#### DATA FOR THIS TASK:
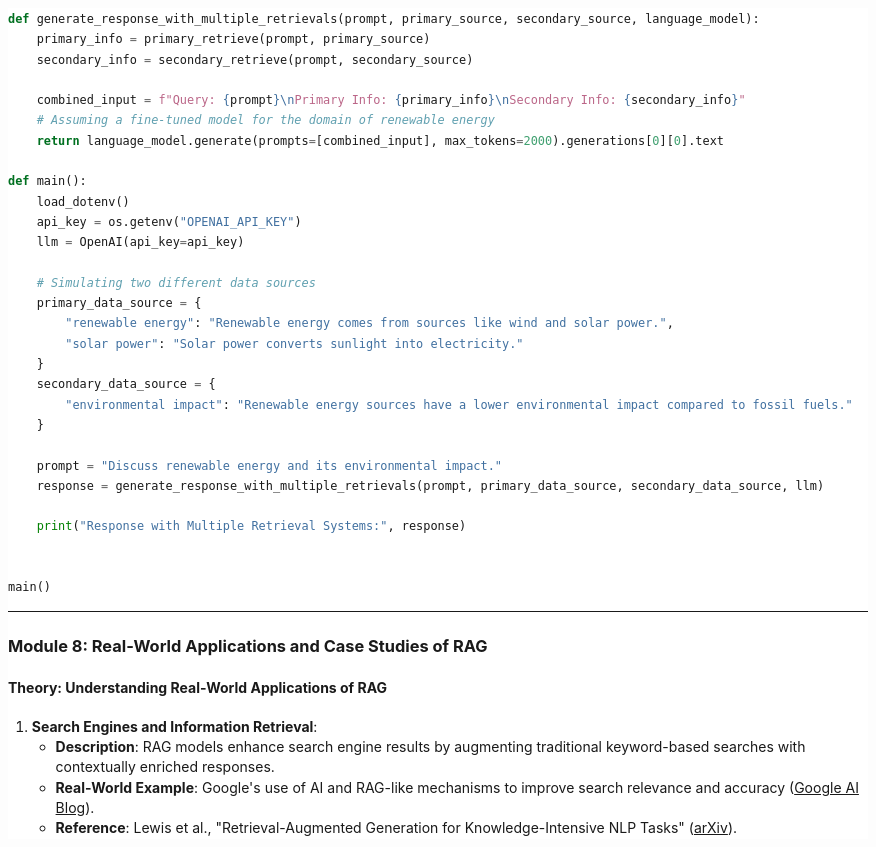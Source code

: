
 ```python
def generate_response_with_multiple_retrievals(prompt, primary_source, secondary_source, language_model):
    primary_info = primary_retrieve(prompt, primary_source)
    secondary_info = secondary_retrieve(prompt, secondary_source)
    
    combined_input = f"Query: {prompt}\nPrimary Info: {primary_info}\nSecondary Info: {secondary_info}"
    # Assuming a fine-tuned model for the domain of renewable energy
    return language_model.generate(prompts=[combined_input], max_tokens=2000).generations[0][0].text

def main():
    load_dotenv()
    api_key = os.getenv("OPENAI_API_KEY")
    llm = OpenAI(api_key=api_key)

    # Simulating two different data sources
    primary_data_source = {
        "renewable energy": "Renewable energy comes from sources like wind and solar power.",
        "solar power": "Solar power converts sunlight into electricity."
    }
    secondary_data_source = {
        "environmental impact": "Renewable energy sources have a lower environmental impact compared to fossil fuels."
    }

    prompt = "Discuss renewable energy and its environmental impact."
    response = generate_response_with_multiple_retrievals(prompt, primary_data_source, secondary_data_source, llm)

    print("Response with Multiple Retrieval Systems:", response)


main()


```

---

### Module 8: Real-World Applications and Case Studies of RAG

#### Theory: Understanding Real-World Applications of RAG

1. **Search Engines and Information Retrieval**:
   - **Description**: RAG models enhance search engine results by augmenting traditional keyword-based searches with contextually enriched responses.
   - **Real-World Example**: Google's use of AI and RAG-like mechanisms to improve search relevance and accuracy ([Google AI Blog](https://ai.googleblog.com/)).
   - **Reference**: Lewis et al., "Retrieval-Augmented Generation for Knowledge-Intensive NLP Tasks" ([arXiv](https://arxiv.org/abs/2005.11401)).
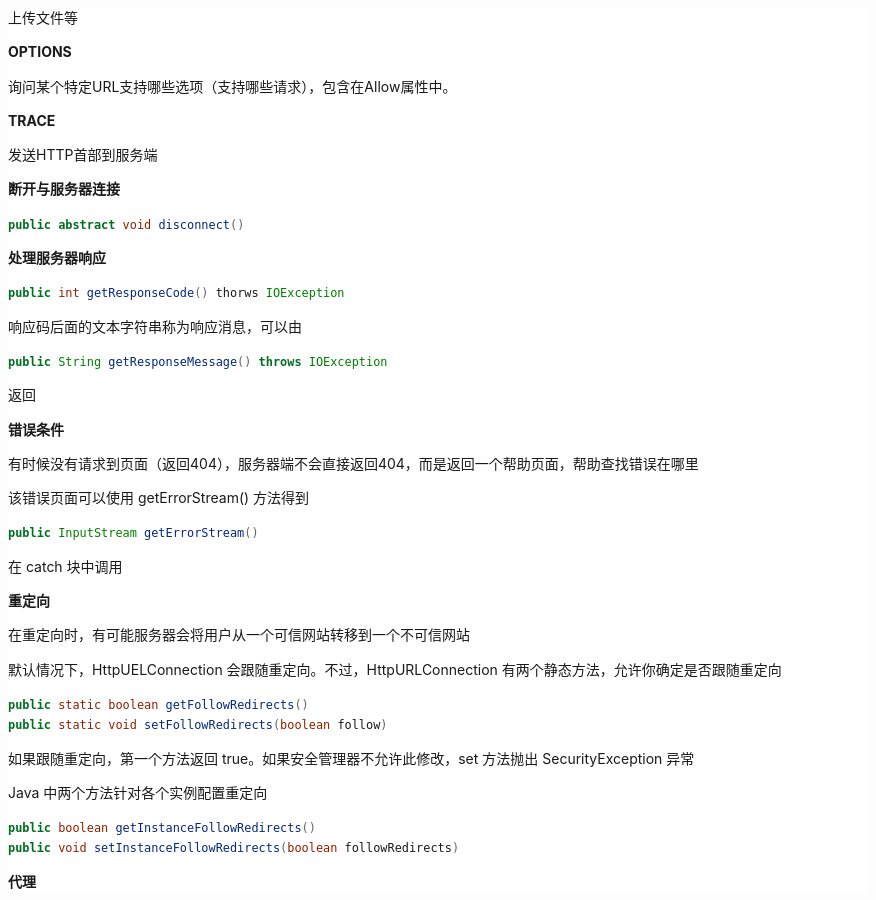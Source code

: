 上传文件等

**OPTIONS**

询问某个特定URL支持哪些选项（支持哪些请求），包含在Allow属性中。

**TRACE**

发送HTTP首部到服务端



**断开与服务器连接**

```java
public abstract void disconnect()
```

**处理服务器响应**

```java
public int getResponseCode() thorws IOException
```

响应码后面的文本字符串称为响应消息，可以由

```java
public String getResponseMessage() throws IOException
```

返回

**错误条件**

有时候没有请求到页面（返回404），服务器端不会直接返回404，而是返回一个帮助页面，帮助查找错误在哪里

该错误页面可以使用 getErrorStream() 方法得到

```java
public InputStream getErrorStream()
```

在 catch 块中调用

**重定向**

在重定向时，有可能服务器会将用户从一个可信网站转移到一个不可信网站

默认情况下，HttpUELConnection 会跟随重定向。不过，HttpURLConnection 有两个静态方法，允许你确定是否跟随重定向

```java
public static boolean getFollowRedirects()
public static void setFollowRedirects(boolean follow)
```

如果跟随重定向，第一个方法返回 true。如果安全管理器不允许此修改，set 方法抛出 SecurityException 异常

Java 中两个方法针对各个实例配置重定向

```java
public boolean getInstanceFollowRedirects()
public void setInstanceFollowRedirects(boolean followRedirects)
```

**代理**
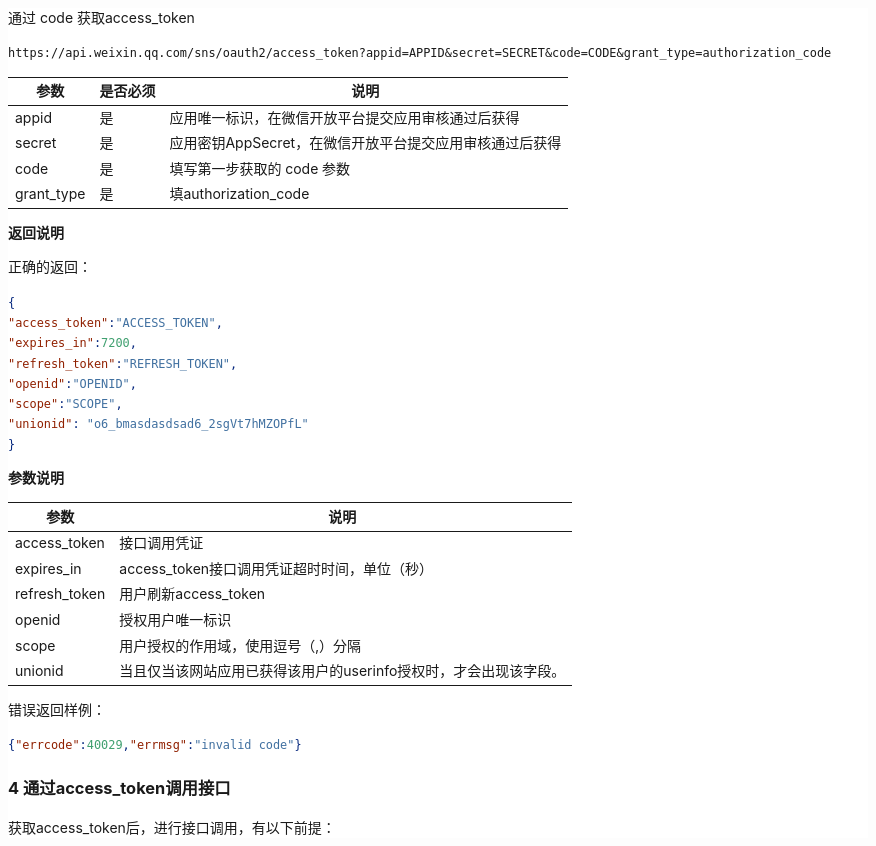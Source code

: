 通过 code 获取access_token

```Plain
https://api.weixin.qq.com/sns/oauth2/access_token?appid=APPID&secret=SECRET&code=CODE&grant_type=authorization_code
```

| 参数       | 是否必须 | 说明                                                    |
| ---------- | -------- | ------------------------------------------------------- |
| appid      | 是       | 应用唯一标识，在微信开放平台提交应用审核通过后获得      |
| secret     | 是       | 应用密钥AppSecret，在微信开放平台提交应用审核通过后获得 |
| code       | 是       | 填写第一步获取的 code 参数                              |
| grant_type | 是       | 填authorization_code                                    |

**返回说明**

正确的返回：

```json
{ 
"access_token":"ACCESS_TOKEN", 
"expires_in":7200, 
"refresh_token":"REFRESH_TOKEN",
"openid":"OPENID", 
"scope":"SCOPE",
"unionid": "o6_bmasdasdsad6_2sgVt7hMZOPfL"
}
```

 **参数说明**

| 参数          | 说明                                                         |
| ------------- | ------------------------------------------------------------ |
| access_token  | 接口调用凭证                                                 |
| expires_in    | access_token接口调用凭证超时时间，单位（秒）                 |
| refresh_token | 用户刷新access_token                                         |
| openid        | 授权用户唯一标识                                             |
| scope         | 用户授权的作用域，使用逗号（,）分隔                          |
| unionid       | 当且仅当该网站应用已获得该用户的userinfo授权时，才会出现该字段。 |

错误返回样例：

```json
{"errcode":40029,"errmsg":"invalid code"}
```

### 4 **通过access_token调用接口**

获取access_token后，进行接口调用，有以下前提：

#### ACTIVITY:
Images stay out, but the rest of the records must be retyped exactly.

#### EXERCISE ANSWER:
Source code

:
 ```python
def generate_response_with_multiple_retrievals(prompt, primary_source, secondary_source, language_model):
    primary_info = primary_retrieve(prompt, primary_source)
    secondary_info = secondary_retrieve(prompt, secondary_source)
    
    combined_input = f"Query: {prompt}\nPrimary Info: {primary_info}\nSecondary Info: {secondary_info}"
    # Assuming a fine-tuned model for the domain of renewable energy
    return language_model.generate(prompts=[combined_input], max_tokens=2000).generations[0][0].text

def main():
    load_dotenv()
    api_key = os.getenv("OPENAI_API_KEY")
    llm = OpenAI(api_key=api_key)

    # Simulating two different data sources
    primary_data_source = {
        "renewable energy": "Renewable energy comes from sources like wind and solar power.",
        "solar power": "Solar power converts sunlight into electricity."
    }
    secondary_data_source = {
        "environmental impact": "Renewable energy sources have a lower environmental impact compared to fossil fuels."
    }

    prompt = "Discuss renewable energy and its environmental impact."
    response = generate_response_with_multiple_retrievals(prompt, primary_data_source, secondary_data_source, llm)

    print("Response with Multiple Retrieval Systems:", response)


main()


```

---

### Module 8: Real-World Applications and Case Studies of RAG

#### Theory: Understanding Real-World Applications of RAG

1. **Search Engines and Information Retrieval**:
   - **Description**: RAG models enhance search engine results by augmenting traditional keyword-based searches with contextually enriched responses.
   - **Real-World Example**: Google's use of AI and RAG-like mechanisms to improve search relevance and accuracy ([Google AI Blog](https://ai.googleblog.com/)).
   - **Reference**: Lewis et al., "Retrieval-Augmented Generation for Knowledge-Intensive NLP Tasks" ([arXiv](https://arxiv.org/abs/2005.11401)).
Source code

: 上传文件等

**OPTIONS**

询问某个特定URL支持哪些选项（支持哪些请求），包含在Allow属性中。

**TRACE**

发送HTTP首部到服务端



**断开与服务器连接**

```java
public abstract void disconnect()
```

**处理服务器响应**

```java
public int getResponseCode() thorws IOException
```

响应码后面的文本字符串称为响应消息，可以由

```java
public String getResponseMessage() throws IOException
```

返回

**错误条件**

有时候没有请求到页面（返回404），服务器端不会直接返回404，而是返回一个帮助页面，帮助查找错误在哪里

该错误页面可以使用 getErrorStream() 方法得到

```java
public InputStream getErrorStream()
```

在 catch 块中调用

**重定向**

在重定向时，有可能服务器会将用户从一个可信网站转移到一个不可信网站

默认情况下，HttpUELConnection 会跟随重定向。不过，HttpURLConnection 有两个静态方法，允许你确定是否跟随重定向

```java
public static boolean getFollowRedirects()
public static void setFollowRedirects(boolean follow)
```

如果跟随重定向，第一个方法返回 true。如果安全管理器不允许此修改，set 方法抛出 SecurityException 异常

Java 中两个方法针对各个实例配置重定向

```java
public boolean getInstanceFollowRedirects()
public void setInstanceFollowRedirects(boolean followRedirects)
```

**代理**
Source code

: 通过 code 获取access_token

```Plain
https://api.weixin.qq.com/sns/oauth2/access_token?appid=APPID&secret=SECRET&code=CODE&grant_type=authorization_code
```

| 参数       | 是否必须 | 说明                                                    |
| ---------- | -------- | ------------------------------------------------------- |
| appid      | 是       | 应用唯一标识，在微信开放平台提交应用审核通过后获得      |
| secret     | 是       | 应用密钥AppSecret，在微信开放平台提交应用审核通过后获得 |
| code       | 是       | 填写第一步获取的 code 参数                              |
| grant_type | 是       | 填authorization_code                                    |

**返回说明**

正确的返回：

```json
{ 
"access_token":"ACCESS_TOKEN", 
"expires_in":7200, 
"refresh_token":"REFRESH_TOKEN",
"openid":"OPENID", 
"scope":"SCOPE",
"unionid": "o6_bmasdasdsad6_2sgVt7hMZOPfL"
}
```

 **参数说明**

| 参数          | 说明                                                         |
| ------------- | ------------------------------------------------------------ |
| access_token  | 接口调用凭证                                                 |
| expires_in    | access_token接口调用凭证超时时间，单位（秒）                 |
| refresh_token | 用户刷新access_token                                         |
| openid        | 授权用户唯一标识                                             |
| scope         | 用户授权的作用域，使用逗号（,）分隔                          |
| unionid       | 当且仅当该网站应用已获得该用户的userinfo授权时，才会出现该字段。 |

错误返回样例：

```json
{"errcode":40029,"errmsg":"invalid code"}
```

### 4 **通过access_token调用接口**

获取access_token后，进行接口调用，有以下前提：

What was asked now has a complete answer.